Loading data from Sql Server to Solr with a Data Import Handler

Apache Solr is an exceptional engine for Enterprise Search based on Lucene and usually the first question I got is: how can I integrate Solr with an existing Sql Server data storage to power up searches.

Solr is used not as a primary data store because it is a Search Platform whose primary purpose is giving the ability to do complex searches with blazing performance. This means that you usually have your data in a primary data store, Es. Sql Server and you need to move data to a Solr server to power up your searches.

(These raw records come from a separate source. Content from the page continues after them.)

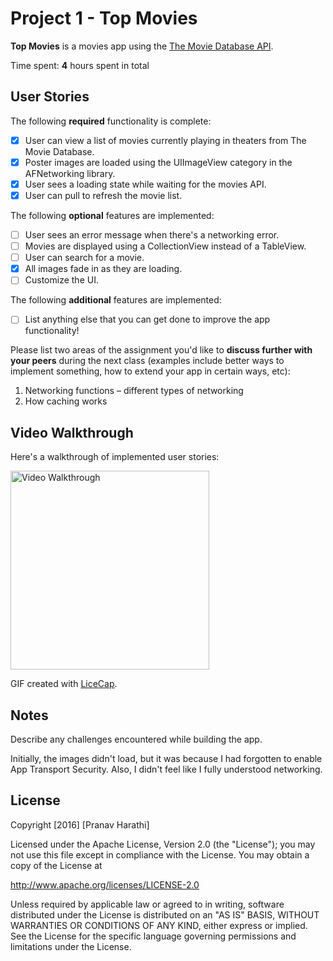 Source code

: # Project 1 - Top Movies

**Top Movies** is a movies app using the [The Movie Database API](http://docs.themoviedb.apiary.io/#).

Time spent: **4** hours spent in total

## User Stories

The following **required** functionality is complete:

- [x] User can view a list of movies currently playing in theaters from The Movie Database.
- [x] Poster images are loaded using the UIImageView category in the AFNetworking library.
- [x] User sees a loading state while waiting for the movies API.
- [x] User can pull to refresh the movie list.

The following **optional** features are implemented:

- [ ] User sees an error message when there's a networking error.
- [ ] Movies are displayed using a CollectionView instead of a TableView.
- [ ] User can search for a movie.
- [x] All images fade in as they are loading.
- [ ] Customize the UI.

The following **additional** features are implemented:

- [ ] List anything else that you can get done to improve the app functionality!

Please list two areas of the assignment you'd like to **discuss further with your peers** during the next class (examples include better ways to implement something, how to extend your app in certain ways, etc):

1. Networking functions – different types of networking
2. How caching works

## Video Walkthrough 

Here's a walkthrough of implemented user stories:

<img src="http://i.imgur.com/4H8KFTe.gif?" title='Video Walkthrough' width='318' alt='Video Walkthrough' />

GIF created with [LiceCap](http://www.cockos.com/licecap/).

## Notes

Describe any challenges encountered while building the app.

Initially, the images didn't load, but it was because I had forgotten to enable App Transport Security.  Also, I
didn't feel like I fully understood networking.

## License

Copyright [2016] [Pranav Harathi]

Licensed under the Apache License, Version 2.0 (the "License");
you may not use this file except in compliance with the License.
You may obtain a copy of the License at

http://www.apache.org/licenses/LICENSE-2.0

Unless required by applicable law or agreed to in writing, software
distributed under the License is distributed on an "AS IS" BASIS,
WITHOUT WARRANTIES OR CONDITIONS OF ANY KIND, either express or implied.
See the License for the specific language governing permissions and
limitations under the License.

Quite often you do not need real-time update, you can simply update your solr server nightly, or at given interval (update each X hours). In this scenario there is not the need to setup a mechanism that immediately replicate modification of Primary data store to Solr and you can rely on DIH: Data Import Handler. Suppose you have your data inside a Sql Server inside a table called tag; the first operation you need to do is locating all jar libraries that are needed to use DIH with Solr.

image

Figure 1: Copy all needed library inside the lib folder of core home directory

I use Solr with multi core configuration, my solr test instance is installed in c:\solr\TestInstance and inside that root directory I have multiple cores used to run different schema and configurations. Inside each core you should create a lib directory to store all jar files are needed for that specific core. To run DIH you need to copy apache-solr-dataimporthandler and apache-solr-dataimporthandler-extras taken from solr main distribution (zipped file you download from Apache Solar site). I’ve added also sqljdbc4.jar that contains classes needed to connect to a SqlServer database from java jdbc.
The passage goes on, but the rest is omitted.